Supply the number of lines in the listing below in which the word "репозитории" occurs, and nothing else.

━━━━━━━━━━━━━━━━

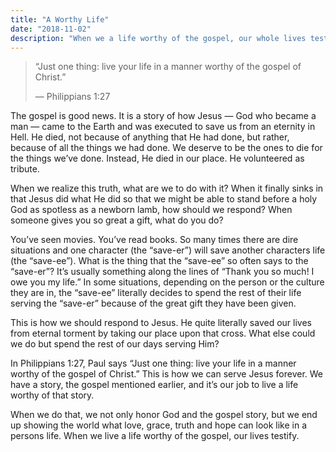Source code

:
 ```yaml
---
title: "A Worthy Life"
date: "2018-11-02"
description: "When we a life worthy of the gospel, our whole lives testify."
---
```


> “Just one thing: live your life in a manner worthy of the gospel of Christ.”
>
> — Philippians 1:27

The gospel is good news. It is a story of how Jesus — God who became a man — came to the Earth and was executed to save us from an eternity in Hell. He died, not because of anything that He had done, but rather, because of all the things we had done. We deserve to be the ones to die for the things we’ve done. Instead, He died in our place. He volunteered as tribute.

When we realize this truth, what are we to do with it? When it finally sinks in that Jesus did what He did so that we might be able to stand before a holy God as spotless as a newborn lamb, how should we respond? When someone gives you so great a gift, what do you do?

You’ve seen movies. You’ve read books. So many times there are dire situations and one character (the “save-er”) will save another characters life (the “save-ee”). What is the thing that the “save-ee” so often says to the “save-er”? It’s usually something along the lines of “Thank you so much! I owe you my life.” In some situations, depending on the person or the culture they are in, the “save-ee” literally decides to spend the rest of their life serving the “save-er” because of the great gift they have been given.

This is how we should respond to Jesus. He quite literally saved our lives from eternal torment by taking our place upon that cross. What else could we do but spend the rest of our days serving Him?

In Philippians 1:27, Paul says “Just one thing: live your life in a manner worthy of the gospel of Christ.” This is how we can serve Jesus forever. We have a story, the gospel mentioned earlier, and it’s our job to live a life worthy of that story.

When we do that, we not only honor God and the gospel story, but we end up showing the world what love, grace, truth and hope can look like in a persons life. When we live a life worthy of the gospel, our lives testify.
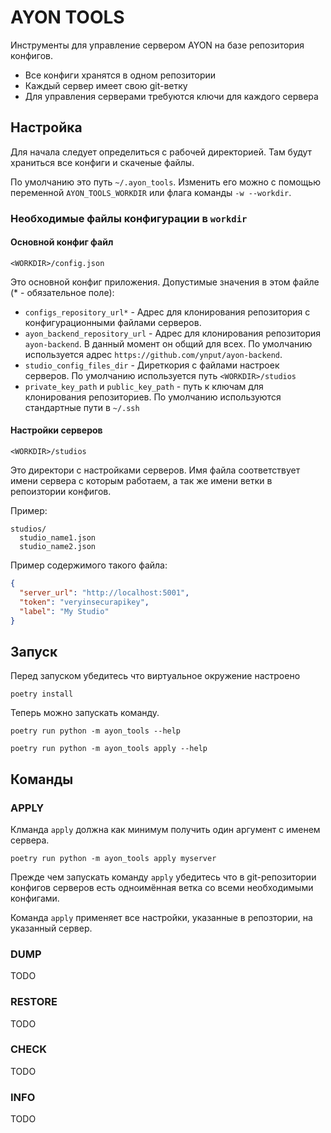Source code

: # AYON TOOLS

Инструменты для управление сервером AYON на базе репозитория конфигов.

- Все конфиги хранятся в одном репозитории
- Каждый сервер имеет свою git-ветку
- Для управления серверами требуются ключи для каждого сервера

## Настройка 

Для начала следует определиться с рабочей директорией. Там будут храниться все конфиги и скаченые файлы.

По умолчанию это путь `~/.ayon_tools`. Изменить его можно с помощью переменной `AYON_TOOLS_WORKDIR`
или флага команды `-w --workdir`.

### Необходимые файлы конфигурации в `workdir`

#### Основной конфиг файл

`<WORKDIR>/config.json`

Это основной конфиг приложения. Допустимые значения в этом файле (* - обязательное поле):

- `configs_repository_url*` - Адрес для клонирования репозитория с конфигурационными файлами серверов.
- `ayon_backend_repository_url` - Адрес для клонирования репозитория `ayon-backend`. В данный момент он общий для всех.
  По умолчанию используется адрес `https://github.com/ynput/ayon-backend`. 
- `studio_config_files_dir` - Диреткория с файлами настроек серверов. По умолчанию используется путь `<WORKDIR>/studios`
- `private_key_path`  и `public_key_path` - путь к ключам для клонирования репозиториев. По умолчанию используются стандартные пути в `~/.ssh`

#### Настройки серверов

`<WORKDIR>/studios`

Это директори с настройками серверов. Имя файла соответствует имени сервера с которым работаем, а так же имени ветки
в репоизтории конфигов.

Пример:

```
studios/
  studio_name1.json
  studio_name2.json
```

Пример содержимого такого файла:

```json
{
  "server_url": "http://localhost:5001",
  "token": "veryinsecurapikey",
  "label": "My Studio"
}
```

## Запуск

Перед запуском убедитесь что виртуальное окружение настроено

```shell
poetry install
```

Теперь можно запускать команду.

```shell
poetry run python -m ayon_tools --help
```

```shell
poetry run python -m ayon_tools apply --help
```

## Команды

### APPLY

Клманда `apply` должна как минимум получить один аргумент с именем сервера.

```shell
poetry run python -m ayon_tools apply myserver
```

Прежде чем запускать команду `apply` убедитесь что в git-репозитории конфигов серверов есть одноимённая ветка со всеми
необходимыми конфигами. 

Команда `apply` применяет все настройки, указанные в репозтории, на указанный сервер.

### DUMP

TODO

### RESTORE

TODO

### CHECK

TODO

### INFO

TODO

━━━━━━━━━━━━━━━━

**EXERCISE OUTPUT:** 2